Świadek ujął pijanego kierowcę. Okazało się, że mężczyzna, zdążający osobowym mitsubishi do sklepu z alkoholami, miał już w organizmie ponad dwa promile alkoholu. Do sytuacji doszło na ul. Kościuszki w Połańcu.
Joanna Szczepaniak, oficer prasowy Komendy Powiatowej Policji w Staszowie informuje, że wczoraj przed godziną 21, dyżurny staszowskiej jednostki otrzymał zgłoszenie o kierującym, który może znajdować się w stanie nietrzeźwości.

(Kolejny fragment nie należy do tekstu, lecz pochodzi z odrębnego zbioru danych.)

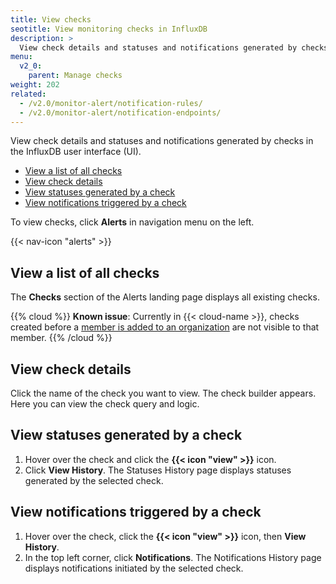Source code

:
 ```yaml
---
title: View checks
seotitle: View monitoring checks in InfluxDB
description: >
  View check details and statuses and notifications generated by checks in the InfluxDB UI.
menu:
  v2_0:
    parent: Manage checks
weight: 202
related:
  - /v2.0/monitor-alert/notification-rules/
  - /v2.0/monitor-alert/notification-endpoints/
---
```


View check details and statuses and notifications generated by checks in the InfluxDB user interface (UI).

- [View a list of all checks](#view-a-list-of-all-checks)
- [View check details](#view-check-details)
- [View statuses generated by a check](#view-statuses-generated-by-a-check)
- [View notifications triggered by a check](#view-notifications-triggered-by-a-check)

To view checks, click **Alerts** in navigation menu on the left.

{{< nav-icon "alerts" >}}

## View a list of all checks
The **Checks** section of the Alerts landing page displays all existing checks.

{{% cloud %}}
**Known issue**: Currently in {{< cloud-name >}}, checks created before a [member is added to an organization](/v2.0/account-management/multi-member) are not visible to that member.
{{% /cloud %}}

## View check details
Click the name of the check you want to view.
The check builder appears.
Here you can view the check query and logic.

## View statuses generated by a check
1. Hover over the check and click the **{{< icon "view" >}}** icon.
2. Click **View History**.
   The Statuses History page displays statuses generated by the selected check.

## View notifications triggered by a check
1. Hover over the check, click the **{{< icon "view" >}}**
   icon, then **View History**.
2. In the top left corner, click **Notifications**.
   The Notifications History page displays notifications initiated by the selected check.
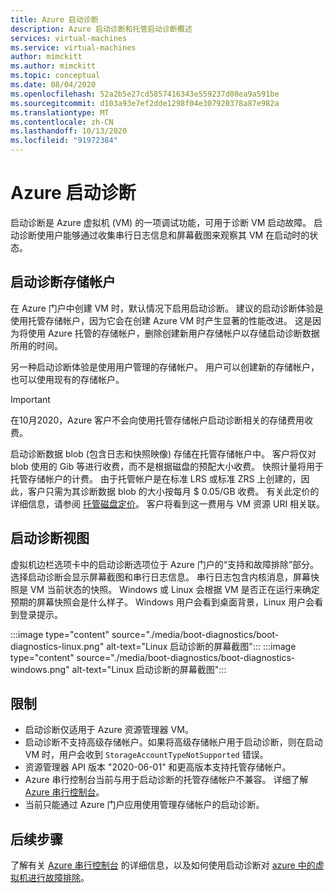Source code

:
 ```yaml
---
title: Azure 启动诊断
description: Azure 启动诊断和托管启动诊断概述
services: virtual-machines
ms.service: virtual-machines
author: mimckitt
ms.author: mimckitt
ms.topic: conceptual
ms.date: 08/04/2020
ms.openlocfilehash: 52a2b5e27cd5857416343e559237d08ea9a591be
ms.sourcegitcommit: d103a93e7ef2dde1298f04e307920378a87e982a
ms.translationtype: MT
ms.contentlocale: zh-CN
ms.lasthandoff: 10/13/2020
ms.locfileid: "91972384"
---
```

# <a name="azure-boot-diagnostics"></a>Azure 启动诊断

启动诊断是 Azure 虚拟机 (VM) 的一项调试功能，可用于诊断 VM 启动故障。 启动诊断使用户能够通过收集串行日志信息和屏幕截图来观察其 VM 在启动时的状态。

## <a name="boot-diagnostics-storage-account"></a>启动诊断存储帐户
在 Azure 门户中创建 VM 时，默认情况下启用启动诊断。 建议的启动诊断体验是使用托管存储帐户，因为它会在创建 Azure VM 时产生显著的性能改进。 这是因为将使用 Azure 托管的存储帐户，删除创建新用户存储帐户以存储启动诊断数据所用的时间。

另一种启动诊断体验是使用用户管理的存储帐户。 用户可以创建新的存储帐户，也可以使用现有的存储帐户。

> [!IMPORTANT]
> 在10月2020，Azure 客户不会向使用托管存储帐户启动诊断相关的存储费用收费。
>
> 启动诊断数据 blob (包含日志和快照映像) 存储在托管存储帐户中。 客户将仅对 blob 使用的 Gib 等进行收费，而不是根据磁盘的预配大小收费。 快照计量将用于托管存储帐户的计费。 由于托管帐户是在标准 LRS 或标准 ZRS 上创建的，因此，客户只需为其诊断数据 blob 的大小按每月 $ 0.05/GB 收费。 有关此定价的详细信息，请参阅 [托管磁盘定价](https://azure.microsoft.com/pricing/details/managed-disks/)。 客户将看到这一费用与 VM 资源 URI 相关联。 

## <a name="boot-diagnostics-view"></a>启动诊断视图
虚拟机边栏选项卡中的启动诊断选项位于 Azure 门户的“支持和故障排除”部分。 选择启动诊断会显示屏幕截图和串行日志信息。 串行日志包含内核消息，屏幕快照是 VM 当前状态的快照。 Windows 或 Linux 会根据 VM 是否正在运行来确定预期的屏幕快照会是什么样子。 Windows 用户会看到桌面背景，Linux 用户会看到登录提示。

:::image type="content" source="./media/boot-diagnostics/boot-diagnostics-linux.png" alt-text="Linux 启动诊断的屏幕截图":::
:::image type="content" source="./media/boot-diagnostics/boot-diagnostics-windows.png" alt-text="Linux 启动诊断的屏幕截图":::


## <a name="limitations"></a>限制
- 启动诊断仅适用于 Azure 资源管理器 VM。 
- 启动诊断不支持高级存储帐户。如果将高级存储帐户用于启动诊断，则在启动 VM 时，用户会收到 `StorageAccountTypeNotSupported` 错误。 
- 资源管理器 API 版本 "2020-06-01" 和更高版本支持托管存储帐户。
- Azure 串行控制台当前与用于启动诊断的托管存储帐户不兼容。 详细了解 [Azure 串行控制台](./troubleshooting/serial-console-overview.md)。
- 当前只能通过 Azure 门户应用使用管理存储帐户的启动诊断。 

## <a name="next-steps"></a>后续步骤

了解有关 [Azure 串行控制台](./troubleshooting/serial-console-overview.md) 的详细信息，以及如何使用启动诊断对 [azure 中的虚拟机进行故障排除](./troubleshooting/boot-diagnostics.md)。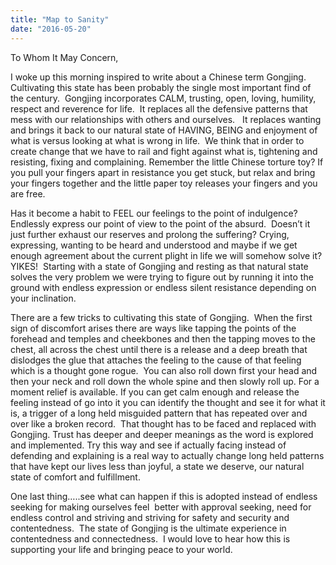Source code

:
 ```yaml
---
title: "Map to Sanity"
date: "2016-05-20"
---
```


To Whom It May Concern,

I woke up this morning inspired to write about a Chinese term Gongjing.
Cultivating this state has been probably the single most important find of the
century.  Gongjing incorporates CALM, trusting, open, loving, humility, respect
and reverence for life.  It replaces all the defensive patterns that mess with
our relationships with others and ourselves.   It replaces wanting and brings it
back to our natural state of HAVING, BEING and enjoyment of what is versus
looking at what is wrong in life.  We think that in order to create change that
we have to rail and fight against what is, tightening and resisting, fixing and
complaining. Remember the little Chinese torture toy? If you pull your fingers
apart in resistance you get stuck, but relax and bring your fingers together and
the little paper toy releases your fingers and you are free.

Has it become a habit to FEEL our feelings to the point of indulgence? Endlessly
express our point of view to the point of the absurd.  Doesn’t it just further
exhaust our reserves and prolong the suffering? Crying, expressing, wanting to
be heard and understood and maybe if we get enough agreement about the current
plight in life we will somehow solve it?  YIKES!  Starting with a state of
Gongjing and resting as that natural state solves the very problem we were
trying to figure out by running it into the ground with endless expression or
endless silent resistance depending on your inclination.

There are a few tricks to cultivating this state of Gongjing.  When the first
sign of discomfort arises there are ways like tapping the points of the forehead
and temples and cheekbones and then the tapping moves to the chest, all across
the chest until there is a release and a deep breath that dislodges the glue
that attaches the feeling to the cause of that feeling which is a thought gone
rogue.  You can also roll down first your head and then your neck and roll down
the whole spine and then slowly roll up. For a moment relief is available. If
you can get calm enough and release the feeling instead of go into it you can
identify the thought and see it for what it is, a trigger of a long held
misguided pattern that has repeated over and over like a broken record.  That
thought has to be faced and replaced with Gongjing. Trust has deeper and deeper
meanings as the word is explored and implemented. Try this way and see if
actually facing instead of defending and explaining is a real way to actually
change long held patterns that have kept our lives less than joyful, a state we
deserve, our natural state of comfort and fulfillment.

One last thing…..see what can happen if this is adopted instead of endless
seeking for making ourselves feel  better with approval seeking, need for
endless control and striving and striving for safety and security and
contentedness.  The state of Gongjing is the ultimate experience in
contentedness and connectedness.  I would love to hear how this is supporting
your life and bringing peace to your world. 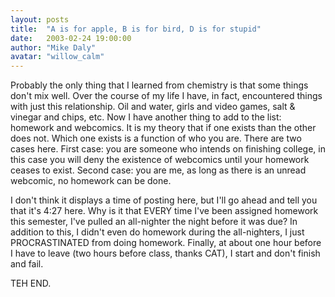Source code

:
 ```yaml
---
layout: posts
title:  "A is for apple, B is for bird, D is for stupid"
date:   2003-02-24 19:00:00
author: "Mike Daly"
avatar: "willow_calm"
---
```

Probably the only thing that I learned from chemistry is that some things don't mix well. Over the course of my life I have, in fact, encountered things with just this relationship. Oil and water, girls and video games, salt &amp; vinegar and chips, etc. Now I have another thing to add to the list: homework and webcomics. It is my theory that if one exists than the other does not. Which one exists is a function of who you are. There are two cases here. First case: you are someone who intends on finishing college, in this case you will deny the existence of webcomics until your homework ceases to exist. Second case: you are me, as long as there is an unread webcomic, no homework can be done.

 I don't think it displays a time of posting here, but I'll go ahead and tell you that it's 4:27 here. Why is it that EVERY time I've been assigned homework this semester, I've pulled an all-nighter the night before it was due? In addition to this, I didn't even do homework during the all-nighters, I just PROCRASTINATED from doing homework. Finally, at about one hour before I have to leave (two hours before class, thanks CAT), I start and don't finish and fail.

 TEH END.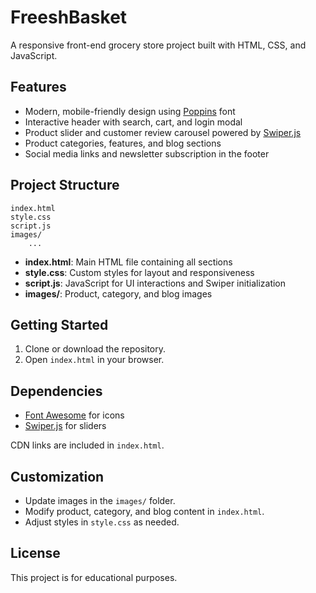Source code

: # FreeshBasket

A responsive front-end grocery store project built with HTML, CSS, and JavaScript.

## Features

- Modern, mobile-friendly design using [Poppins](https://fonts.google.com/specimen/Poppins) font
- Interactive header with search, cart, and login modal
- Product slider and customer review carousel powered by [Swiper.js](https://swiperjs.com/)
- Product categories, features, and blog sections
- Social media links and newsletter subscription in the footer

## Project Structure

```
index.html
style.css
script.js
images/
    ...
```

- **index.html**: Main HTML file containing all sections
- **style.css**: Custom styles for layout and responsiveness
- **script.js**: JavaScript for UI interactions and Swiper initialization
- **images/**: Product, category, and blog images

## Getting Started

1. Clone or download the repository.
2. Open `index.html` in your browser.

## Dependencies

- [Font Awesome](https://fontawesome.com/) for icons
- [Swiper.js](https://swiperjs.com/) for sliders

CDN links are included in `index.html`.

## Customization

- Update images in the `images/` folder.
- Modify product, category, and blog content in `index.html`.
- Adjust styles in `style.css` as needed.

## License

This project is for educational purposes.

– Skierowani na miejsce policjanci przed jednym ze sklepów monopolowych zastali zgłaszającego oraz kierowcę japońskiego auta. Świadek zdarzenia przekazał funkcjonariuszom, że zwrócił uwagę na jadące przed nim mitsubishi, którego kierujący poruszał się całą szerokością drogi. Mężczyzna podjechał przed sklep z alkoholami, w którym zakupił butelkę wódki, po czym wrócił do auta. Wówczas do pojazdu podszedł drugi ze świadków i wyjął kluczyki ze stacyjki, czym uniemożliwił nietrzeźwemu dalszą jazdę – relacjonuje policjantka.
Po sprawdzeniu alkomatem okazało się, że 70-letni mieszkaniec Połańca miał w organizmie 2,2 promila. Mężczyźnie grozi do 2 lat pozbawienia wolności.